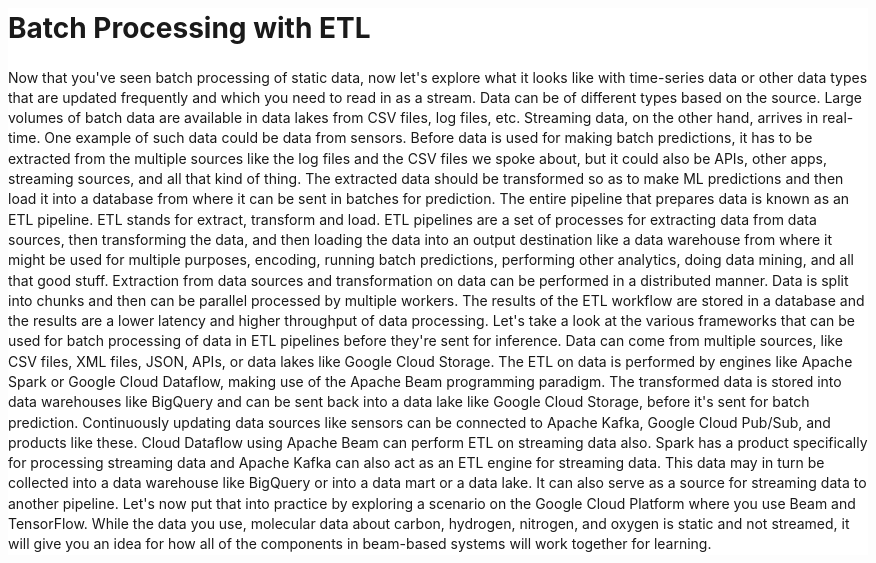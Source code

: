 # Batch Processing with ETL
Now that you've seen batch processing of static data, now let's explore what it looks like with time-series data or other data types that are updated frequently and which you need to read in as a stream. Data can be of different types based on the source. Large volumes of batch data are available in data lakes from CSV files, log files, etc. Streaming data, on the other hand, arrives in real-time. One example of such data could be data from sensors. Before data is used for making batch predictions, it has to be extracted from the multiple sources like the log files and the CSV files we spoke about, but it could also be APIs, other apps, streaming sources, and all that kind of thing. The extracted data should be transformed so as to make ML predictions and then load it into a database from where it can be sent in batches for prediction. The entire pipeline that prepares data is known as an ETL pipeline. ETL stands for extract, transform and load. ETL pipelines are a set of processes for extracting data from data sources, then transforming the data, and then loading the data into an output destination like a data warehouse from where it might be used for multiple purposes, encoding, running batch predictions, performing other analytics, doing data mining, and all that good stuff. Extraction from data sources and transformation on data can be performed in a distributed manner. Data is split into chunks and then can be parallel processed by multiple workers. The results of the ETL workflow are stored in a database and the results are a lower latency and higher throughput of data processing. Let's take a look at the various frameworks that can be used for batch processing of data in ETL pipelines before they're sent for inference. Data can come from multiple sources, like CSV files, XML files, JSON, APIs, or data lakes like Google Cloud Storage. The ETL on data is performed by engines like Apache Spark or Google Cloud Dataflow, making use of the Apache Beam programming paradigm. The transformed data is stored into data warehouses like BigQuery and can be sent back into a data lake like Google Cloud Storage, before it's sent for batch prediction. Continuously updating data sources like sensors can be connected to Apache Kafka, Google Cloud Pub/Sub, and products like these. Cloud Dataflow using Apache Beam can perform ETL on streaming data also. Spark has a product specifically for processing streaming data and Apache Kafka can also act as an ETL engine for streaming data. This data may in turn be collected into a data warehouse like BigQuery or into a data mart or a data lake. It can also serve as a source for streaming data to another pipeline. Let's now put that into practice by exploring a scenario on the Google Cloud Platform where you use Beam and TensorFlow. While the data you use, molecular data about carbon, hydrogen, nitrogen, and oxygen is static and not streamed, it will give you an idea for how all of the components in beam-based systems will work together for learning.

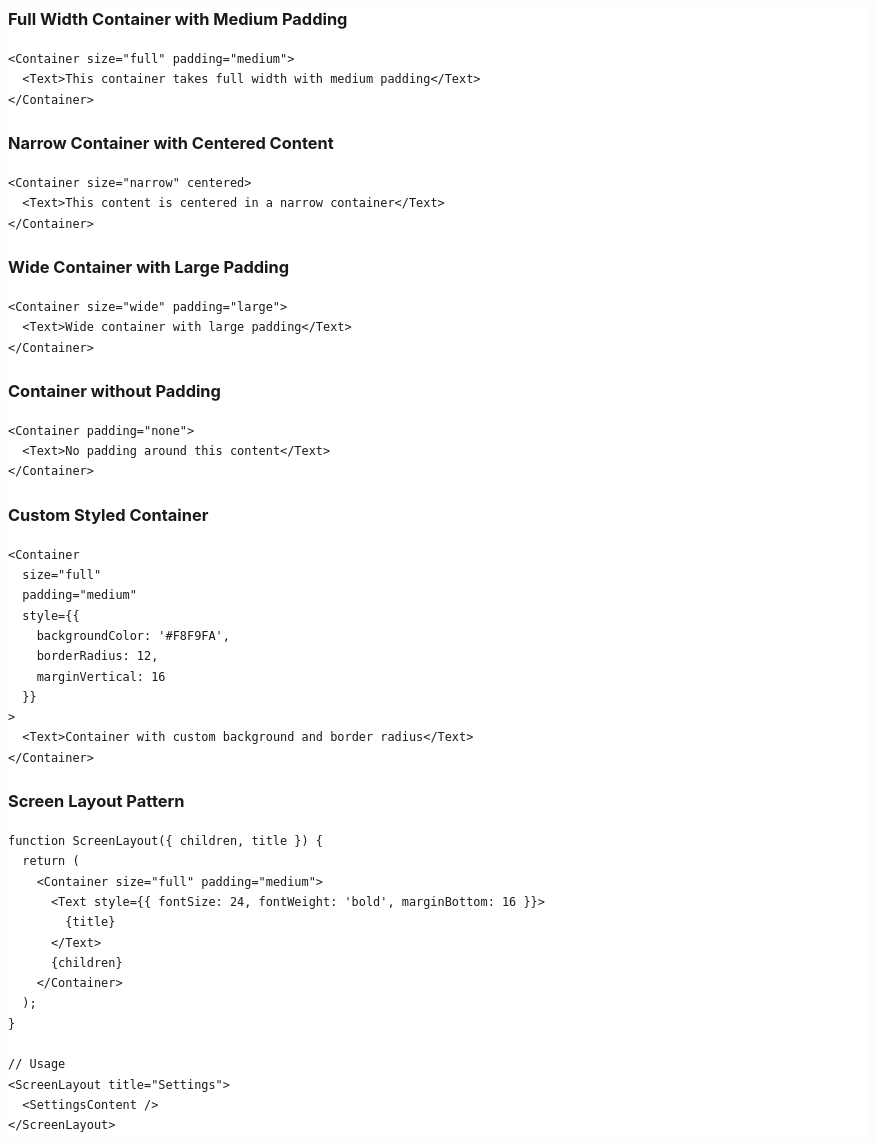 ### Full Width Container with Medium Padding

```tsx
<Container size="full" padding="medium">
  <Text>This container takes full width with medium padding</Text>
</Container>
```

### Narrow Container with Centered Content

```tsx
<Container size="narrow" centered>
  <Text>This content is centered in a narrow container</Text>
</Container>
```

### Wide Container with Large Padding

```tsx
<Container size="wide" padding="large">
  <Text>Wide container with large padding</Text>
</Container>
```

### Container without Padding

```tsx
<Container padding="none">
  <Text>No padding around this content</Text>
</Container>
```

### Custom Styled Container

```tsx
<Container
  size="full"
  padding="medium"
  style={{
    backgroundColor: '#F8F9FA',
    borderRadius: 12,
    marginVertical: 16
  }}
>
  <Text>Container with custom background and border radius</Text>
</Container>
```

### Screen Layout Pattern

```tsx
function ScreenLayout({ children, title }) {
  return (
    <Container size="full" padding="medium">
      <Text style={{ fontSize: 24, fontWeight: 'bold', marginBottom: 16 }}>
        {title}
      </Text>
      {children}
    </Container>
  );
}

// Usage
<ScreenLayout title="Settings">
  <SettingsContent />
</ScreenLayout>
```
========================
[Exercise objective]:
Please reproduce the records above exactly, omitting every picture.

[Answer to the exercise]:
Source code

: # Batch Processing with ETL
Now that you've seen batch processing of static data, now let's explore what it looks like with time-series data or other data types that are updated frequently and which you need to read in as a stream. Data can be of different types based on the source. Large volumes of batch data are available in data lakes from CSV files, log files, etc. Streaming data, on the other hand, arrives in real-time. One example of such data could be data from sensors. Before data is used for making batch predictions, it has to be extracted from the multiple sources like the log files and the CSV files we spoke about, but it could also be APIs, other apps, streaming sources, and all that kind of thing. The extracted data should be transformed so as to make ML predictions and then load it into a database from where it can be sent in batches for prediction. The entire pipeline that prepares data is known as an ETL pipeline. ETL stands for extract, transform and load. ETL pipelines are a set of processes for extracting data from data sources, then transforming the data, and then loading the data into an output destination like a data warehouse from where it might be used for multiple purposes, encoding, running batch predictions, performing other analytics, doing data mining, and all that good stuff. Extraction from data sources and transformation on data can be performed in a distributed manner. Data is split into chunks and then can be parallel processed by multiple workers. The results of the ETL workflow are stored in a database and the results are a lower latency and higher throughput of data processing. Let's take a look at the various frameworks that can be used for batch processing of data in ETL pipelines before they're sent for inference. Data can come from multiple sources, like CSV files, XML files, JSON, APIs, or data lakes like Google Cloud Storage. The ETL on data is performed by engines like Apache Spark or Google Cloud Dataflow, making use of the Apache Beam programming paradigm. The transformed data is stored into data warehouses like BigQuery and can be sent back into a data lake like Google Cloud Storage, before it's sent for batch prediction. Continuously updating data sources like sensors can be connected to Apache Kafka, Google Cloud Pub/Sub, and products like these. Cloud Dataflow using Apache Beam can perform ETL on streaming data also. Spark has a product specifically for processing streaming data and Apache Kafka can also act as an ETL engine for streaming data. This data may in turn be collected into a data warehouse like BigQuery or into a data mart or a data lake. It can also serve as a source for streaming data to another pipeline. Let's now put that into practice by exploring a scenario on the Google Cloud Platform where you use Beam and TensorFlow. While the data you use, molecular data about carbon, hydrogen, nitrogen, and oxygen is static and not streamed, it will give you an idea for how all of the components in beam-based systems will work together for learning.

 ### Full Width Container with Medium Padding

```tsx
<Container size="full" padding="medium">
  <Text>This container takes full width with medium padding</Text>
</Container>
```

### Narrow Container with Centered Content

```tsx
<Container size="narrow" centered>
  <Text>This content is centered in a narrow container</Text>
</Container>
```

### Wide Container with Large Padding

```tsx
<Container size="wide" padding="large">
  <Text>Wide container with large padding</Text>
</Container>
```

### Container without Padding

```tsx
<Container padding="none">
  <Text>No padding around this content</Text>
</Container>
```

### Custom Styled Container

```tsx
<Container
  size="full"
  padding="medium"
  style={{
    backgroundColor: '#F8F9FA',
    borderRadius: 12,
    marginVertical: 16
  }}
>
  <Text>Container with custom background and border radius</Text>
</Container>
```

### Screen Layout Pattern

```tsx
function ScreenLayout({ children, title }) {
  return (
    <Container size="full" padding="medium">
      <Text style={{ fontSize: 24, fontWeight: 'bold', marginBottom: 16 }}>
        {title}
      </Text>
      {children}
    </Container>
  );
}

// Usage
<ScreenLayout title="Settings">
  <SettingsContent />
</ScreenLayout>
```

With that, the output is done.